**What to do**.
Beginning at the top of the data below, restate every line word for word until the line containing "the triangle onto" has been included, and omit the pictures.

**Record excerpts**.
********

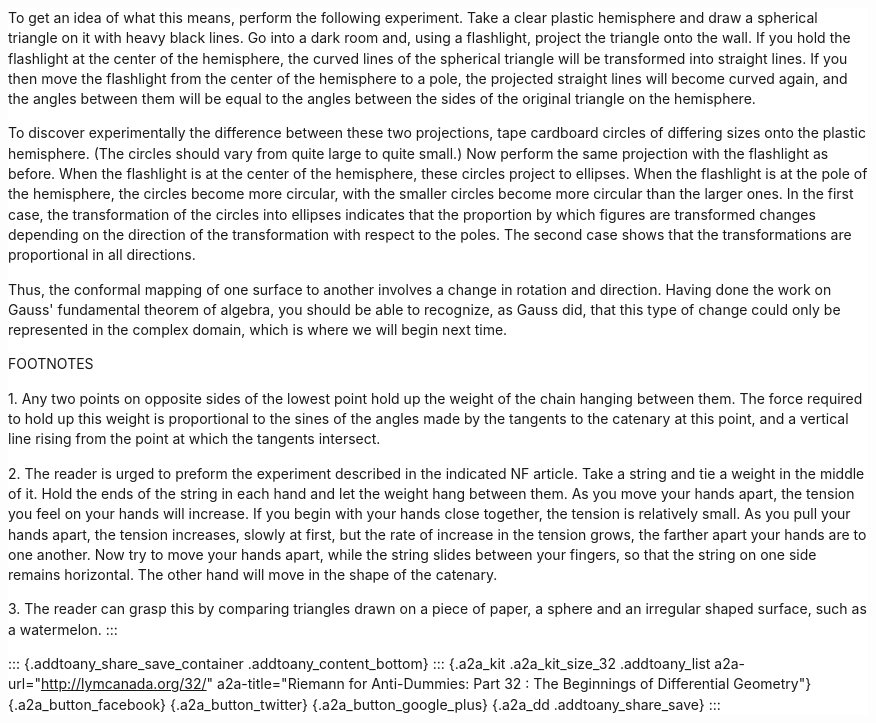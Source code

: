 To get an idea of what this means, perform the following experiment.
Take a clear plastic hemisphere and draw a spherical triangle on it with
heavy black lines. Go into a dark room and, using a flashlight, project
the triangle onto the wall. If you hold the flashlight at the center of
the hemisphere, the curved lines of the spherical triangle will be
transformed into straight lines. If you then move the flashlight from
the center of the hemisphere to a pole, the projected straight lines
will become curved again, and the angles between them will be equal to
the angles between the sides of the original triangle on the hemisphere.

To discover experimentally the difference between these two projections,
tape cardboard circles of differing sizes onto the plastic hemisphere.
(The circles should vary from quite large to quite small.) Now perform
the same projection with the flashlight as before. When the flashlight
is at the center of the hemisphere, these circles project to ellipses.
When the flashlight is at the pole of the hemisphere, the circles become
more circular, with the smaller circles become more circular than the
larger ones. In the first case, the transformation of the circles into
ellipses indicates that the proportion by which figures are transformed
changes depending on the direction of the transformation with respect to
the poles. The second case shows that the transformations are
proportional in all directions.

Thus, the conformal mapping of one surface to another involves a change
in rotation and direction. Having done the work on Gauss' fundamental
theorem of algebra, you should be able to recognize, as Gauss did, that
this type of change could only be represented in the complex domain,
which is where we will begin next time.

FOOTNOTES

1\. Any two points on opposite sides of the lowest point hold up the
weight of the chain hanging between them. The force required to hold up
this weight is proportional to the sines of the angles made by the
tangents to the catenary at this point, and a vertical line rising from
the point at which the tangents intersect.

2\. The reader is urged to preform the experiment described in the
indicated NF article. Take a string and tie a weight in the middle of
it. Hold the ends of the string in each hand and let the weight hang
between them. As you move your hands apart, the tension you feel on your
hands will increase. If you begin with your hands close together, the
tension is relatively small. As you pull your hands apart, the tension
increases, slowly at first, but the rate of increase in the tension
grows, the farther apart your hands are to one another. Now try to move
your hands apart, while the string slides between your fingers, so that
the string on one side remains horizontal. The other hand will move in
the shape of the catenary.

3\. The reader can grasp this by comparing triangles drawn on a piece of
paper, a sphere and an irregular shaped surface, such as a watermelon.
:::

::: {.addtoany_share_save_container .addtoany_content_bottom}
::: {.a2a_kit .a2a_kit_size_32 .addtoany_list a2a-url="http://lymcanada.org/32/" a2a-title="Riemann for Anti-Dummies: Part 32 :  The Beginnings of Differential Geometry"}
[](http://www.addtoany.com/add_to/facebook?linkurl=http%3A%2F%2Flymcanada.org%2F32%2F&linkname=Riemann%20for%20Anti-Dummies%3A%20Part%2032%20%3A%20%20The%20Beginnings%20of%20Differential%20Geometry "Facebook"){.a2a_button_facebook}
[](http://www.addtoany.com/add_to/twitter?linkurl=http%3A%2F%2Flymcanada.org%2F32%2F&linkname=Riemann%20for%20Anti-Dummies%3A%20Part%2032%20%3A%20%20The%20Beginnings%20of%20Differential%20Geometry "Twitter"){.a2a_button_twitter}
[](http://www.addtoany.com/add_to/google_plus?linkurl=http%3A%2F%2Flymcanada.org%2F32%2F&linkname=Riemann%20for%20Anti-Dummies%3A%20Part%2032%20%3A%20%20The%20Beginnings%20of%20Differential%20Geometry "Google+"){.a2a_button_google_plus}
[](https://www.addtoany.com/share){.a2a_dd .addtoany_share_save}
:::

********

**Problem solution**.
Source code

: To get an idea of what this means, perform the following experiment.
Take a clear plastic hemisphere and draw a spherical triangle on it with
heavy black lines. Go into a dark room and, using a flashlight, project
the triangle onto the wall. If you hold the flashlight at the center of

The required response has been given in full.